About this task –
Each line of the data should be repeated precisely.

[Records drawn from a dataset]
::::::

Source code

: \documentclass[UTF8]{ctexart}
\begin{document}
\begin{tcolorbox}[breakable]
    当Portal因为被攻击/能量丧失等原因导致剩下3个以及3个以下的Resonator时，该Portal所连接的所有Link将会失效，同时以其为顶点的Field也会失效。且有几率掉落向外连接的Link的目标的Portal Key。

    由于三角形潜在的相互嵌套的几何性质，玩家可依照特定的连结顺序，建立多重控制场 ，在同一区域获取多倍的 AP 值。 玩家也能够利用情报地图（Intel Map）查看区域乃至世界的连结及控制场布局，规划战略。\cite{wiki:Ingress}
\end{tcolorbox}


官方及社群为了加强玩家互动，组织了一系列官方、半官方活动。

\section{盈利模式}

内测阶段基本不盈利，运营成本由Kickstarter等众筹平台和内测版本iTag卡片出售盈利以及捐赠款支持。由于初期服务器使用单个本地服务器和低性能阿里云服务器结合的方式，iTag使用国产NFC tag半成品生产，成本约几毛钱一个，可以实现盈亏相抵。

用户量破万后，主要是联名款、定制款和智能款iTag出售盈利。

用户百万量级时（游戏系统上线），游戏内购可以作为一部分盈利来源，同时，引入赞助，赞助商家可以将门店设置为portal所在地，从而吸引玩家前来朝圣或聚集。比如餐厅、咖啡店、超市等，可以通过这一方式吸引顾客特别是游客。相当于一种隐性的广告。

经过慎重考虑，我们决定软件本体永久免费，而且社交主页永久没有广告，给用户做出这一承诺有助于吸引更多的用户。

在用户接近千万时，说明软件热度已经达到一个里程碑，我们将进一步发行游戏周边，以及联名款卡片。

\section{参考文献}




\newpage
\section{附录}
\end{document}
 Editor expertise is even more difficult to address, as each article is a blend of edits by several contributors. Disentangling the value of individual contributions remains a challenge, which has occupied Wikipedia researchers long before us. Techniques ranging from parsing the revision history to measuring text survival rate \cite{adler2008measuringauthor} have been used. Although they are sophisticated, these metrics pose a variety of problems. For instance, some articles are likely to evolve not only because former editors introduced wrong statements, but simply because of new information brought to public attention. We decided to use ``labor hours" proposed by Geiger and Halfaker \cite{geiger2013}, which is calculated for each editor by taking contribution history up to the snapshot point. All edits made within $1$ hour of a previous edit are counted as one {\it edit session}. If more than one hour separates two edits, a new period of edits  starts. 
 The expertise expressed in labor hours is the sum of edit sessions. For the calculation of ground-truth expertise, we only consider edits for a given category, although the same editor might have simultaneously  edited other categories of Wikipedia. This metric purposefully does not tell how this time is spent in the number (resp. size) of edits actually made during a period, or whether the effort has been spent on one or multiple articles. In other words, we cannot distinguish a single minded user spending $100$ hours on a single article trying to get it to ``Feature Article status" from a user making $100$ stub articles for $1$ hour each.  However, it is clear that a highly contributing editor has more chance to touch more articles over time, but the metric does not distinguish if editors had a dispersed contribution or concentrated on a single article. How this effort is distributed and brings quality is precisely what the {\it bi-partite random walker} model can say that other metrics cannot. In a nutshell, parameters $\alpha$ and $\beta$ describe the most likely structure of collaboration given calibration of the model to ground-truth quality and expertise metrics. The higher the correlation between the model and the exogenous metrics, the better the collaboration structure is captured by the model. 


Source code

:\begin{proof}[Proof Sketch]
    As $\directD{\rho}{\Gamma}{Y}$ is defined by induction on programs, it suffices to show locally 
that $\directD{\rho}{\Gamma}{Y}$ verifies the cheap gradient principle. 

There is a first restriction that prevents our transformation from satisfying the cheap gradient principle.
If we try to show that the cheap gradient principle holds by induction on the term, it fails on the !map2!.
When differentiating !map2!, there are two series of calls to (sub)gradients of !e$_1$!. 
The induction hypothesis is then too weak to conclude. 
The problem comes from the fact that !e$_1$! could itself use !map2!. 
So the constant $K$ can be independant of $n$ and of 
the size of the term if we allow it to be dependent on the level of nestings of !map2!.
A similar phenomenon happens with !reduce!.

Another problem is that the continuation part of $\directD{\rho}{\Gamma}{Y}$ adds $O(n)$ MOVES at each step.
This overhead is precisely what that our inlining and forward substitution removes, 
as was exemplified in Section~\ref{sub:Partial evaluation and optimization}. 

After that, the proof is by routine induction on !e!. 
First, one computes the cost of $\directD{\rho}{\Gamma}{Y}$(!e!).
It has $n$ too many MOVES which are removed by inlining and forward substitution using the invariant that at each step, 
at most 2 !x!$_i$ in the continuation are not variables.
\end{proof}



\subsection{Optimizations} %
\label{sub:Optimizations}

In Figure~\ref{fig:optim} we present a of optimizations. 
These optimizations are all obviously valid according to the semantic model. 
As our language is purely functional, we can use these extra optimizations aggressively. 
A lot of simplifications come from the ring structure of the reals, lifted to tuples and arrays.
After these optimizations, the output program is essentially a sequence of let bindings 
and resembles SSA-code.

::::::

Output for this task –
Source code

: \documentclass[UTF8]{ctexart}
\begin{document}
\begin{tcolorbox}[breakable]
    当Portal因为被攻击/能量丧失等原因导致剩下3个以及3个以下的Resonator时，该Portal所连接的所有Link将会失效，同时以其为顶点的Field也会失效。且有几率掉落向外连接的Link的目标的Portal Key。

    由于三角形潜在的相互嵌套的几何性质，玩家可依照特定的连结顺序，建立多重控制场 ，在同一区域获取多倍的 AP 值。 玩家也能够利用情报地图（Intel Map）查看区域乃至世界的连结及控制场布局，规划战略。\cite{wiki:Ingress}
\end{tcolorbox}


官方及社群为了加强玩家互动，组织了一系列官方、半官方活动。

\section{盈利模式}

内测阶段基本不盈利，运营成本由Kickstarter等众筹平台和内测版本iTag卡片出售盈利以及捐赠款支持。由于初期服务器使用单个本地服务器和低性能阿里云服务器结合的方式，iTag使用国产NFC tag半成品生产，成本约几毛钱一个，可以实现盈亏相抵。

用户量破万后，主要是联名款、定制款和智能款iTag出售盈利。

用户百万量级时（游戏系统上线），游戏内购可以作为一部分盈利来源，同时，引入赞助，赞助商家可以将门店设置为portal所在地，从而吸引玩家前来朝圣或聚集。比如餐厅、咖啡店、超市等，可以通过这一方式吸引顾客特别是游客。相当于一种隐性的广告。

经过慎重考虑，我们决定软件本体永久免费，而且社交主页永久没有广告，给用户做出这一承诺有助于吸引更多的用户。

在用户接近千万时，说明软件热度已经达到一个里程碑，我们将进一步发行游戏周边，以及联名款卡片。

\section{参考文献}




\newpage
\section{附录}
\end{document}
 Editor expertise is even more difficult to address, as each article is a blend of edits by several contributors. Disentangling the value of individual contributions remains a challenge, which has occupied Wikipedia researchers long before us. Techniques ranging from parsing the revision history to measuring text survival rate \cite{adler2008measuringauthor} have been used. Although they are sophisticated, these metrics pose a variety of problems. For instance, some articles are likely to evolve not only because former editors introduced wrong statements, but simply because of new information brought to public attention. We decided to use ``labor hours" proposed by Geiger and Halfaker \cite{geiger2013}, which is calculated for each editor by taking contribution history up to the snapshot point. All edits made within $1$ hour of a previous edit are counted as one {\it edit session}. If more than one hour separates two edits, a new period of edits  starts. 
 The expertise expressed in labor hours is the sum of edit sessions. For the calculation of ground-truth expertise, we only consider edits for a given category, although the same editor might have simultaneously  edited other categories of Wikipedia. This metric purposefully does not tell how this time is spent in the number (resp. size) of edits actually made during a period, or whether the effort has been spent on one or multiple articles. In other words, we cannot distinguish a single minded user spending $100$ hours on a single article trying to get it to ``Feature Article status" from a user making $100$ stub articles for $1$ hour each.  However, it is clear that a highly contributing editor has more chance to touch more articles over time, but the metric does not distinguish if editors had a dispersed contribution or concentrated on a single article. How this effort is distributed and brings quality is precisely what the {\it bi-partite random walker} model can say that other metrics cannot. In a nutshell, parameters $\alpha$ and $\beta$ describe the most likely structure of collaboration given calibration of the model to ground-truth quality and expertise metrics. The higher the correlation between the model and the exogenous metrics, the better the collaboration structure is captured by the model. 


Source code

:\begin{proof}[Proof Sketch]
    As $\directD{\rho}{\Gamma}{Y}$ is defined by induction on programs, it suffices to show locally 
that $\directD{\rho}{\Gamma}{Y}$ verifies the cheap gradient principle. 

There is a first restriction that prevents our transformation from satisfying the cheap gradient principle.
If we try to show that the cheap gradient principle holds by induction on the term, it fails on the !map2!.
When differentiating !map2!, there are two series of calls to (sub)gradients of !e$_1$!. 
The induction hypothesis is then too weak to conclude. 
The problem comes from the fact that !e$_1$! could itself use !map2!. 
So the constant $K$ can be independant of $n$ and of 
the size of the term if we allow it to be dependent on the level of nestings of !map2!.
A similar phenomenon happens with !reduce!.

Another problem is that the continuation part of $\directD{\rho}{\Gamma}{Y}$ adds $O(n)$ MOVES at each step.
This overhead is precisely what that our inlining and forward substitution removes, 
as was exemplified in Section~\ref{sub:Partial evaluation and optimization}. 

After that, the proof is by routine induction on !e!. 
First, one computes the cost of $\directD{\rho}{\Gamma}{Y}$(!e!).
It has $n$ too many MOVES which are removed by inlining and forward substitution using the invariant that at each step, 
at most 2 !x!$_i$ in the continuation are not variables.
\end{proof}



\subsection{Optimizations} %
\label{sub:Optimizations}

In Figure~\ref{fig:optim} we present a of optimizations. 
These optimizations are all obviously valid according to the semantic model. 
As our language is purely functional, we can use these extra optimizations aggressively. 
A lot of simplifications come from the ring structure of the reals, lifted to tuples and arrays.
After these optimizations, the output program is essentially a sequence of let bindings 
and resembles SSA-code.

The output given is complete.